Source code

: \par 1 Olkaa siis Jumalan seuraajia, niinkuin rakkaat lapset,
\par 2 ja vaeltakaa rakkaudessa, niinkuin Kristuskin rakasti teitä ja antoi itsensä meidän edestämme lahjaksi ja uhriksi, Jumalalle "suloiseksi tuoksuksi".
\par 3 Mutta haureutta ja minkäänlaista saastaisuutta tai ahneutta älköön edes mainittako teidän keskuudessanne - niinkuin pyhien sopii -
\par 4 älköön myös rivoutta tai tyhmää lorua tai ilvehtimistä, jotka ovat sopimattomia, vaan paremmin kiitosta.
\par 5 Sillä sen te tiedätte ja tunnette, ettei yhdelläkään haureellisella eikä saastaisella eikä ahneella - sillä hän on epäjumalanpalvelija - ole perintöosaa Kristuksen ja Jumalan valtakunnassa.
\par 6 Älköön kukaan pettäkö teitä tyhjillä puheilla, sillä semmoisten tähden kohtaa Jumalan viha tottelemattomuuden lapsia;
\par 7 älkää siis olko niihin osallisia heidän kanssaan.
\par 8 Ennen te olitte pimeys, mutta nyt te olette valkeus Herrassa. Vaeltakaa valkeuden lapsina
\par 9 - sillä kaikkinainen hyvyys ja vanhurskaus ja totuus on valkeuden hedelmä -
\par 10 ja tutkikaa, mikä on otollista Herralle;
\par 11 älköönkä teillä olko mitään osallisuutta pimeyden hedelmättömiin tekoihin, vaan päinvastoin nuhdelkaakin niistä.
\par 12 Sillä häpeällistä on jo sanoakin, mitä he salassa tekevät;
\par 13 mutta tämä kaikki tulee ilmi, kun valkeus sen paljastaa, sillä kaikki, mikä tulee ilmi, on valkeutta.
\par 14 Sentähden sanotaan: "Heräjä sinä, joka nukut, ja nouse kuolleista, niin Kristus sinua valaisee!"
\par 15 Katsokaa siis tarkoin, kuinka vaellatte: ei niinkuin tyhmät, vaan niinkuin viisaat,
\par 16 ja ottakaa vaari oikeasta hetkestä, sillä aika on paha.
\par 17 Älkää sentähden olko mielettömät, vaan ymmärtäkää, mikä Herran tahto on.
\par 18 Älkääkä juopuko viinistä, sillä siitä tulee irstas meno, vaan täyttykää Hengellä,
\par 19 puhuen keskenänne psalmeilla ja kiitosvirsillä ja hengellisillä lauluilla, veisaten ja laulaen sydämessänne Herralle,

Exercise
Output the records once more, exactly as they stand.

Solution to the exercise
Source code

: \par 1 Olkaa siis Jumalan seuraajia, niinkuin rakkaat lapset,
\par 2 ja vaeltakaa rakkaudessa, niinkuin Kristuskin rakasti teitä ja antoi itsensä meidän edestämme lahjaksi ja uhriksi, Jumalalle "suloiseksi tuoksuksi".
\par 3 Mutta haureutta ja minkäänlaista saastaisuutta tai ahneutta älköön edes mainittako teidän keskuudessanne - niinkuin pyhien sopii -
\par 4 älköön myös rivoutta tai tyhmää lorua tai ilvehtimistä, jotka ovat sopimattomia, vaan paremmin kiitosta.
\par 5 Sillä sen te tiedätte ja tunnette, ettei yhdelläkään haureellisella eikä saastaisella eikä ahneella - sillä hän on epäjumalanpalvelija - ole perintöosaa Kristuksen ja Jumalan valtakunnassa.
\par 6 Älköön kukaan pettäkö teitä tyhjillä puheilla, sillä semmoisten tähden kohtaa Jumalan viha tottelemattomuuden lapsia;
\par 7 älkää siis olko niihin osallisia heidän kanssaan.
\par 8 Ennen te olitte pimeys, mutta nyt te olette valkeus Herrassa. Vaeltakaa valkeuden lapsina
\par 9 - sillä kaikkinainen hyvyys ja vanhurskaus ja totuus on valkeuden hedelmä -
\par 10 ja tutkikaa, mikä on otollista Herralle;
\par 11 älköönkä teillä olko mitään osallisuutta pimeyden hedelmättömiin tekoihin, vaan päinvastoin nuhdelkaakin niistä.
\par 12 Sillä häpeällistä on jo sanoakin, mitä he salassa tekevät;
\par 13 mutta tämä kaikki tulee ilmi, kun valkeus sen paljastaa, sillä kaikki, mikä tulee ilmi, on valkeutta.
\par 14 Sentähden sanotaan: "Heräjä sinä, joka nukut, ja nouse kuolleista, niin Kristus sinua valaisee!"
\par 15 Katsokaa siis tarkoin, kuinka vaellatte: ei niinkuin tyhmät, vaan niinkuin viisaat,
\par 16 ja ottakaa vaari oikeasta hetkestä, sillä aika on paha.
\par 17 Älkää sentähden olko mielettömät, vaan ymmärtäkää, mikä Herran tahto on.
\par 18 Älkääkä juopuko viinistä, sillä siitä tulee irstas meno, vaan täyttykää Hengellä,
\par 19 puhuen keskenänne psalmeilla ja kiitosvirsillä ja hengellisillä lauluilla, veisaten ja laulaen sydämessänne Herralle,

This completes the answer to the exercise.